DAWSON CITY, Yukon — They are four Germans and an Austrian, close friends now who never knew one another in their homelands.
They currently hold four of the top six spots in the Yukon Quest International Sled Dog Race, while the fifth just won the Quest 300.
They are William Kleedehn, Gerry Willomitzer, Sebastian Schnuelle, Thomas Tetz and Austrian Hans Gatt. Get any of them in the same room and the stories and laughs just fly.
“I think it’s just a coincidence that five of us have chosen such as small place (to live). None of us had dogs before in Germany,” said Schnuelle during the pre-race vet check while his dogs were being examined in Fairbanks.
Kleedehn, 47, now a Canadian citizen, is the clan’s patriarch.
He read about the Iditarod Trail Sled Dog Race while growing up on a German farm, then emigrated to Canada in 1981.
A few years later, Kleedehn got into mushing.
“I kept my eye open whenever I saw a dog team,” said Kleedehn, of Carcross, Yukon, at the start banquet in Whitehorse.

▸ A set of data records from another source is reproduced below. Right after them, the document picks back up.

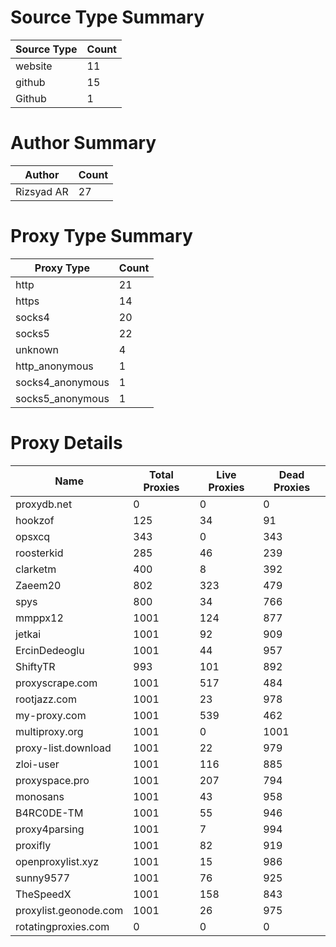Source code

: # Source Type Summary

| Source Type | Count |
|-------------|-------|
| website | 11 |
| github | 15 |
| Github | 1 |


# Author Summary

| Author | Count |
|--------|-------|
| Rizsyad AR | 27 |


# Proxy Type Summary

| Proxy Type | Count |
|------------|-------|
| http | 21 |
| https | 14 |
| socks4 | 20 |
| socks5 | 22 |
| unknown | 4 |
| http_anonymous | 1 |
| socks4_anonymous | 1 |
| socks5_anonymous | 1 |


# Proxy Details

| Name | Total Proxies | Live Proxies | Dead Proxies |
|------|---------------|--------------|---------------|
| proxydb.net | 0 | 0 | 0 |
| hookzof | 125 | 34 | 91 |
| opsxcq | 343 | 0 | 343 |
| roosterkid | 285 | 46 | 239 |
| clarketm | 400 | 8 | 392 |
| Zaeem20 | 802 | 323 | 479 |
| spys | 800 | 34 | 766 |
| mmppx12 | 1001 | 124 | 877 |
| jetkai | 1001 | 92 | 909 |
| ErcinDedeoglu | 1001 | 44 | 957 |
| ShiftyTR | 993 | 101 | 892 |
| proxyscrape.com | 1001 | 517 | 484 |
| rootjazz.com | 1001 | 23 | 978 |
| my-proxy.com | 1001 | 539 | 462 |
| multiproxy.org | 1001 | 0 | 1001 |
| proxy-list.download | 1001 | 22 | 979 |
| zloi-user | 1001 | 116 | 885 |
| proxyspace.pro | 1001 | 207 | 794 |
| monosans | 1001 | 43 | 958 |
| B4RC0DE-TM | 1001 | 55 | 946 |
| proxy4parsing | 1001 | 7 | 994 |
| proxifly | 1001 | 82 | 919 |
| openproxylist.xyz | 1001 | 15 | 986 |
| sunny9577 | 1001 | 76 | 925 |
| TheSpeedX | 1001 | 158 | 843 |
| proxylist.geonode.com | 1001 | 26 | 975 |
| rotatingproxies.com | 0 | 0 | 0 |
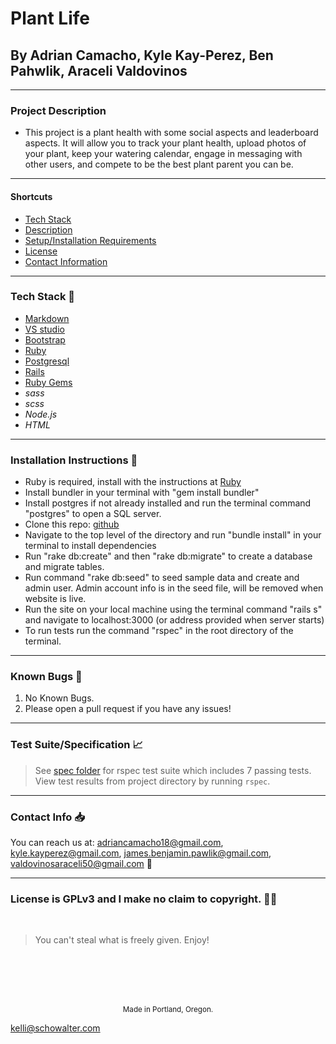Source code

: # Plant Life

## By Adrian Camacho, Kyle Kay-Perez, Ben Pahwlik, Araceli Valdovinos

---

### Project Description
* This project is a plant health with some social aspects and leaderboard aspects. It will allow you to track your plant health, upload photos of your plant, keep your watering calendar, engage in messaging with other users, and compete to be the best plant parent you can be.

---

#### Shortcuts
- [Tech Stack](#tech-stack)
- [Description](#project-description)
- [Setup/Installation Requirements](#setup/installation-requirements)
- [License](#license)
- [Contact Information](#contact-information)
---
### Tech Stack :floppy_disk:
* [Markdown](https://www.markdownguide.org/)
* [VS studio](https://code.visualstudio.com/)
* [Bootstrap](https://getbootstrap.com/)
* [Ruby](https://www.ruby-lang.org/en/)
* [Postgresql](https://www.postgresql.org/)
* [Rails](https://rubyonrails.org/)
* [Ruby Gems](https://rubygems.org/)
* _sass_
* _scss_
* _Node.js_
* _HTML_
---
### Installation Instructions :pushpin:
* Ruby is required, install with the instructions at [Ruby](https://www.ruby-lang.org/en/)
* Install bundler in your terminal with "gem install bundler"
* Install postgres if not already installed and run the terminal command "postgres" to open a SQL server.
* Clone this repo: [github](https://github.com/professional-pigeon/Plant-Life)
* Navigate to the top level of the directory and run "bundle install" in your terminal to install dependencies
* Run "rake db:create" and then "rake db:migrate" to create a database and migrate tables.
* Run command "rake db:seed" to seed sample data and create and admin user. Admin account info is in the seed file, will be removed when website is live.
* Run the site on your local machine using the terminal command "rails s" and navigate to localhost:3000 (or address provided when server starts)
* To run tests run the command "rspec" in the root directory of the terminal.
---
### Known Bugs :bug:
1. No Known Bugs.
2. Please open a pull request if you have any issues!
---
### Test Suite/Specification :chart_with_upwards_trend:

> See [spec folder](https://github.com/professional-pigeon/Plant-Life/tree/main/spec) for rspec test suite which includes 7 passing tests. View test results from project directory by running `rspec`.
---
### Contact Info :inbox_tray:

You can reach us at: <adriancamacho18@gmail.com>, <kyle.kayperez@gmail.com>, <james.benjamin.pawlik@gmail.com>, <valdovinosaraceli50@gmail.com> :rocket:
___
### License is GPLv3 and I make no claim to copyright. :guardsman:
<br />

> You can't steal what is freely given. Enjoy!
<br />
<br />
<br />
<br />
<p align="center">
  <small>Made in Portland, Oregon.</small>
</p>

kelli@schowalter.com
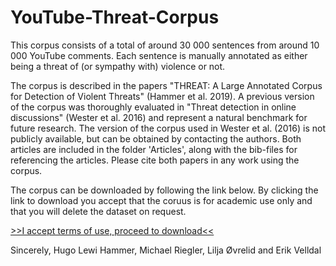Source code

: 
# YouTube-Threat-Corpus

This corpus consists of a total of around 30 000 sentences from around 10 000 YouTube comments. Each sentence is manually annotated as either being a threat of (or sympathy with) violence or not. 

The corpus is described in the papers "THREAT: A Large Annotated Corpus for Detection of Violent Threats" (Hammer et al. 2019). A previous version of the corpus was thoroughly evaluated in "Threat detection in online discussions" (Wester et al. 2016) and represent a natural benchmark for future research. The version of the corpus used in Wester et al. (2016) is not publicly available, but can be obtained by contacting the authors. Both articles are included in the folder 'Articles', along with the bib-files for referencing the articles. Please cite both papers in any work using the corpus.

The corpus can be downloaded by following the link below. By clicking the link to download you accept that the coruus is for academic use only and that you will delete the dataset on request.

[>>I accept terms of use, proceed to download<<](https://drive.google.com/open?id=13XlJ4uhxxGprn6mnXwXNvV9PxSNyZCsY)

Sincerely,
Hugo Lewi Hammer, Michael Riegler, Lilja Øvrelid and Erik Velldal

He has a good eye; Kleedehn, one of the Quest’s most respected and well-liked mushers, is running for the 11th time, and is in position to land in the top 3 for the fifth time.
Willomitzer, 37, from Bavaria, got his start through Kleedehn.
“I came here to Dawson in 1996 and opened a restaurant. Then somebody recommended I could become a handler for a winter, so I ended up handling for William Kleedehn,” said Willomitzer before heading to the mushers’ meeting at the Dawson City checkpoint on Wednesday. “I got my first dogs there and got into racing.”
Willomitzer, now a log home builder in Shallow Bay, Yukon, has moved up in the Quest the last three years, a trend that will continue if he holds onto fourth place.
Gatt, 48, of Innsbruck, Austria, is the only one of the group who mushed in Europe before heading to North America.
“I decided I wanted to do that for a living. I wanted to turn professional and decided to move to Canada. That was 17 years ago,” said Gatt, the only three-time Quest champion with titles in 2002-2004.
His German buddies drive south occasionally to train dogs with Gatt in Atlin, British Columbia.
Tetz, 42, of Carcross, moved from southern Germany to Calgary 22 years ago. Then he headed to Ontario, where he first learned of the sport by reading mushing magazines. In 1991, Tetz got his first dog from Susan Butcher.
Tetz got hooked on racing and came to the Yukon seeking a more competitive mushing environment and longer races.
He went to Carcross and Atlin, found out where Kleedehn and Gatt lived, and arrived unannounced on their doorsteps.
“I just showed up,” said Tetz at the Dawson City checkpoint on Wednesday.
He said Kleedehn and Gatt advised him not to get involved in racing dogs because there was little money in it.
“A couple years later I was racing with these guys,” said Tetz, who no longer has a kennel but raced Gatt’s dogs to victory Tuesday in the Quest 300.
The wild-haired Schnuelle is perhaps the most eccentric of the lot.
He came to Ontario as an environmental engineer.
“I didn’t even like dogs,” said Schnuelle, 37, of Whitehorse, who was sixth in the Quest last year and currently holds that same position.
He’d befriended another European, Roland Waldispuehl of Switzerland, who handled for him one winter and now returns annually to do a several-hundred mile race. Waldispuehl was second in this year’s Quest 300 and maybe someday will become the sixth member of the dog-loving German-speaking competitive mushing club.
“We all have the same disease,” said Schnuelle, who spent this winter in Alaska for the first time, training out of Paxson.